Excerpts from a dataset
--
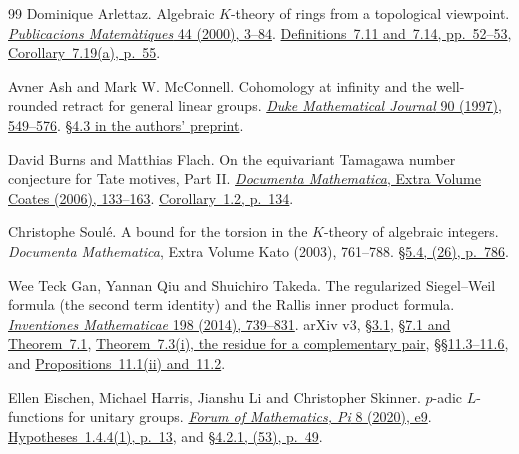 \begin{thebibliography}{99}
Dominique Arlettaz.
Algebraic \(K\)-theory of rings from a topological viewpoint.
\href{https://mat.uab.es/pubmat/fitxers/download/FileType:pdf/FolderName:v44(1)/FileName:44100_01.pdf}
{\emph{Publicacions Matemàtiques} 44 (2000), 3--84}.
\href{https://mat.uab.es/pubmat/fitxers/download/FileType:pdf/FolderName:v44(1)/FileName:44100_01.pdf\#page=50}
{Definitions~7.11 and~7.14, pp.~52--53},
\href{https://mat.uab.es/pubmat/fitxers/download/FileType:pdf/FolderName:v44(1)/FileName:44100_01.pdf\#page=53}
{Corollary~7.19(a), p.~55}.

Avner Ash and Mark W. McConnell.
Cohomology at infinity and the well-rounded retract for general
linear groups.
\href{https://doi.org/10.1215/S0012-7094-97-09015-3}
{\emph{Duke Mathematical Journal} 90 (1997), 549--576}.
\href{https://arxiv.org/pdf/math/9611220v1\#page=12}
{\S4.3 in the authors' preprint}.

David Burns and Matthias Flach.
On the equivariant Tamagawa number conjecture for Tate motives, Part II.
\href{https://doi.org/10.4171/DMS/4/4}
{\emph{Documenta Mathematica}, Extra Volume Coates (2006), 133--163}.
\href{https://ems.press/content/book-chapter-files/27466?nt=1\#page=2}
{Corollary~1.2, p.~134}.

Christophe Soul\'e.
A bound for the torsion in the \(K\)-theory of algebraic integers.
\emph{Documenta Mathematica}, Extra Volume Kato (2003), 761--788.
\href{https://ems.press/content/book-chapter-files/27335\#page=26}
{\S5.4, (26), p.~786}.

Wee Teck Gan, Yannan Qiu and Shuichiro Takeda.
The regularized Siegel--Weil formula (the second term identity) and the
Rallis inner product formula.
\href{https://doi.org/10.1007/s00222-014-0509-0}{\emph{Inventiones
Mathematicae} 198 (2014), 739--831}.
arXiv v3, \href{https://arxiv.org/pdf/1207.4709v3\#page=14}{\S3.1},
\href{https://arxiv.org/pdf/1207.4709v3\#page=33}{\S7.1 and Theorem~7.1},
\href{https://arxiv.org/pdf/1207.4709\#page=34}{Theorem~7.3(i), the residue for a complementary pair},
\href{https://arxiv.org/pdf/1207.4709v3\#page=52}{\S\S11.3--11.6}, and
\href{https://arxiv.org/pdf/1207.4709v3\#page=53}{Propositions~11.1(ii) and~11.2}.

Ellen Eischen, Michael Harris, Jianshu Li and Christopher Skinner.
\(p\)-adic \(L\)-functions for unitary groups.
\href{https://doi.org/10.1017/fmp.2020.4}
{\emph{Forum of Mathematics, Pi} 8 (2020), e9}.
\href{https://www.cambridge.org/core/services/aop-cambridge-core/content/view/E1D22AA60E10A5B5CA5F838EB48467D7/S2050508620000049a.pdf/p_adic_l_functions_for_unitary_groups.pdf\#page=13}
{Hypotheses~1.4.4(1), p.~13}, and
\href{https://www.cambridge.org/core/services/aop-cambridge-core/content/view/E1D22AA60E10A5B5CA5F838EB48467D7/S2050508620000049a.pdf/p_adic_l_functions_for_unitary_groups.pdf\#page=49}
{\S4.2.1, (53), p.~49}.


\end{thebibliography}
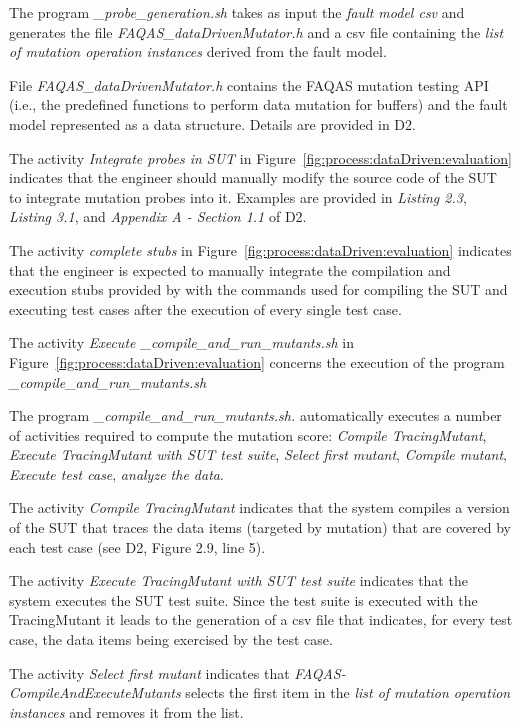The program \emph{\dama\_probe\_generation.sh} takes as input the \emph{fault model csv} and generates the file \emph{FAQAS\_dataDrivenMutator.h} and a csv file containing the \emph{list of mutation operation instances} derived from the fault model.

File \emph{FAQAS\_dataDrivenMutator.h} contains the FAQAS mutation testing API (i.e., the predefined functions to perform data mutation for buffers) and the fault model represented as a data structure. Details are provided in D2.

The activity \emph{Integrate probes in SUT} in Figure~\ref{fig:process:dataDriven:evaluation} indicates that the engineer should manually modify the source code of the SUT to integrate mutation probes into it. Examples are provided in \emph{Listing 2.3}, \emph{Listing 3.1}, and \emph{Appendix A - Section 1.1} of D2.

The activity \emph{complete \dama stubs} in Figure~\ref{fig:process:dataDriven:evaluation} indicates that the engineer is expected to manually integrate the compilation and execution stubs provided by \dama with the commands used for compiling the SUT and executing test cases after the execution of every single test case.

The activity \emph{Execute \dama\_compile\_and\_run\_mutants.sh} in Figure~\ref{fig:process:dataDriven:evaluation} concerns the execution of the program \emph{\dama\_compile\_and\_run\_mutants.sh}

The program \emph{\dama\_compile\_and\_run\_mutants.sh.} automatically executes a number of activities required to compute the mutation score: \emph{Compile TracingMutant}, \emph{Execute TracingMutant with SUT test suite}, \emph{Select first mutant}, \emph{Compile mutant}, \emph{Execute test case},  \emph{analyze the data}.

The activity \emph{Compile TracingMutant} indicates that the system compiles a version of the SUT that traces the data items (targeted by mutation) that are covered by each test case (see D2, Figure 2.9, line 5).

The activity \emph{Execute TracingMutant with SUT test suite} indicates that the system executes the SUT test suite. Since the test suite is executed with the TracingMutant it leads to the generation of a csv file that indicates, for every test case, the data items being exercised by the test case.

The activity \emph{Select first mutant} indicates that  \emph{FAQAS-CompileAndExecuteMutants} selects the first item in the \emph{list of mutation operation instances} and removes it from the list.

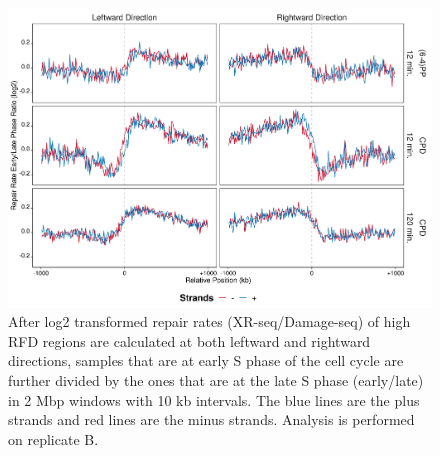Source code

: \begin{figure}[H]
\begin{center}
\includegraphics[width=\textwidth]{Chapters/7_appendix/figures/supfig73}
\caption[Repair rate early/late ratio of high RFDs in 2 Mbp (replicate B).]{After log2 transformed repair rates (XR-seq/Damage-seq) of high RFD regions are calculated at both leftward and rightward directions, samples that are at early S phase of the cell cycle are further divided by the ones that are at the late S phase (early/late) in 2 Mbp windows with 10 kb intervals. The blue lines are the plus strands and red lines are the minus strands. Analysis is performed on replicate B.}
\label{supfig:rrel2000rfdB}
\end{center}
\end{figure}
--
WHAT TO PRODUCE:
Please print each of the records word for word, keeping the pictures out.

OUTPUT OF THE TASK:
 \begin{thebibliography}{99}
Dominique Arlettaz.
Algebraic \(K\)-theory of rings from a topological viewpoint.
\href{https://mat.uab.es/pubmat/fitxers/download/FileType:pdf/FolderName:v44(1)/FileName:44100_01.pdf}
{\emph{Publicacions Matemàtiques} 44 (2000), 3--84}.
\href{https://mat.uab.es/pubmat/fitxers/download/FileType:pdf/FolderName:v44(1)/FileName:44100_01.pdf\#page=50}
{Definitions~7.11 and~7.14, pp.~52--53},
\href{https://mat.uab.es/pubmat/fitxers/download/FileType:pdf/FolderName:v44(1)/FileName:44100_01.pdf\#page=53}
{Corollary~7.19(a), p.~55}.

Avner Ash and Mark W. McConnell.
Cohomology at infinity and the well-rounded retract for general
linear groups.
\href{https://doi.org/10.1215/S0012-7094-97-09015-3}
{\emph{Duke Mathematical Journal} 90 (1997), 549--576}.
\href{https://arxiv.org/pdf/math/9611220v1\#page=12}
{\S4.3 in the authors' preprint}.

David Burns and Matthias Flach.
On the equivariant Tamagawa number conjecture for Tate motives, Part II.
\href{https://doi.org/10.4171/DMS/4/4}
{\emph{Documenta Mathematica}, Extra Volume Coates (2006), 133--163}.
\href{https://ems.press/content/book-chapter-files/27466?nt=1\#page=2}
{Corollary~1.2, p.~134}.

Christophe Soul\'e.
A bound for the torsion in the \(K\)-theory of algebraic integers.
\emph{Documenta Mathematica}, Extra Volume Kato (2003), 761--788.
\href{https://ems.press/content/book-chapter-files/27335\#page=26}
{\S5.4, (26), p.~786}.

Wee Teck Gan, Yannan Qiu and Shuichiro Takeda.
The regularized Siegel--Weil formula (the second term identity) and the
Rallis inner product formula.
\href{https://doi.org/10.1007/s00222-014-0509-0}{\emph{Inventiones
Mathematicae} 198 (2014), 739--831}.
arXiv v3, \href{https://arxiv.org/pdf/1207.4709v3\#page=14}{\S3.1},
\href{https://arxiv.org/pdf/1207.4709v3\#page=33}{\S7.1 and Theorem~7.1},
\href{https://arxiv.org/pdf/1207.4709\#page=34}{Theorem~7.3(i), the residue for a complementary pair},
\href{https://arxiv.org/pdf/1207.4709v3\#page=52}{\S\S11.3--11.6}, and
\href{https://arxiv.org/pdf/1207.4709v3\#page=53}{Propositions~11.1(ii) and~11.2}.

Ellen Eischen, Michael Harris, Jianshu Li and Christopher Skinner.
\(p\)-adic \(L\)-functions for unitary groups.
\href{https://doi.org/10.1017/fmp.2020.4}
{\emph{Forum of Mathematics, Pi} 8 (2020), e9}.
\href{https://www.cambridge.org/core/services/aop-cambridge-core/content/view/E1D22AA60E10A5B5CA5F838EB48467D7/S2050508620000049a.pdf/p_adic_l_functions_for_unitary_groups.pdf\#page=13}
{Hypotheses~1.4.4(1), p.~13}, and
\href{https://www.cambridge.org/core/services/aop-cambridge-core/content/view/E1D22AA60E10A5B5CA5F838EB48467D7/S2050508620000049a.pdf/p_adic_l_functions_for_unitary_groups.pdf\#page=49}
{\S4.2.1, (53), p.~49}.


\end{thebibliography}
The program \emph{\dama\_probe\_generation.sh} takes as input the \emph{fault model csv} and generates the file \emph{FAQAS\_dataDrivenMutator.h} and a csv file containing the \emph{list of mutation operation instances} derived from the fault model.

File \emph{FAQAS\_dataDrivenMutator.h} contains the FAQAS mutation testing API (i.e., the predefined functions to perform data mutation for buffers) and the fault model represented as a data structure. Details are provided in D2.

The activity \emph{Integrate probes in SUT} in Figure~\ref{fig:process:dataDriven:evaluation} indicates that the engineer should manually modify the source code of the SUT to integrate mutation probes into it. Examples are provided in \emph{Listing 2.3}, \emph{Listing 3.1}, and \emph{Appendix A - Section 1.1} of D2.

The activity \emph{complete \dama stubs} in Figure~\ref{fig:process:dataDriven:evaluation} indicates that the engineer is expected to manually integrate the compilation and execution stubs provided by \dama with the commands used for compiling the SUT and executing test cases after the execution of every single test case.

The activity \emph{Execute \dama\_compile\_and\_run\_mutants.sh} in Figure~\ref{fig:process:dataDriven:evaluation} concerns the execution of the program \emph{\dama\_compile\_and\_run\_mutants.sh}

The program \emph{\dama\_compile\_and\_run\_mutants.sh.} automatically executes a number of activities required to compute the mutation score: \emph{Compile TracingMutant}, \emph{Execute TracingMutant with SUT test suite}, \emph{Select first mutant}, \emph{Compile mutant}, \emph{Execute test case},  \emph{analyze the data}.

The activity \emph{Compile TracingMutant} indicates that the system compiles a version of the SUT that traces the data items (targeted by mutation) that are covered by each test case (see D2, Figure 2.9, line 5).

The activity \emph{Execute TracingMutant with SUT test suite} indicates that the system executes the SUT test suite. Since the test suite is executed with the TracingMutant it leads to the generation of a csv file that indicates, for every test case, the data items being exercised by the test case.

The activity \emph{Select first mutant} indicates that  \emph{FAQAS-CompileAndExecuteMutants} selects the first item in the \emph{list of mutation operation instances} and removes it from the list.

Source code

: \begin{figure}[H]
\begin{center}
\includegraphics[width=\textwidth]{Chapters/7_appendix/figures/supfig73}
\caption[Repair rate early/late ratio of high RFDs in 2 Mbp (replicate B).]{After log2 transformed repair rates (XR-seq/Damage-seq) of high RFD regions are calculated at both leftward and rightward directions, samples that are at early S phase of the cell cycle are further divided by the ones that are at the late S phase (early/late) in 2 Mbp windows with 10 kb intervals. The blue lines are the plus strands and red lines are the minus strands. Analysis is performed on replicate B.}
\label{supfig:rrel2000rfdB}
\end{center}
\end{figure}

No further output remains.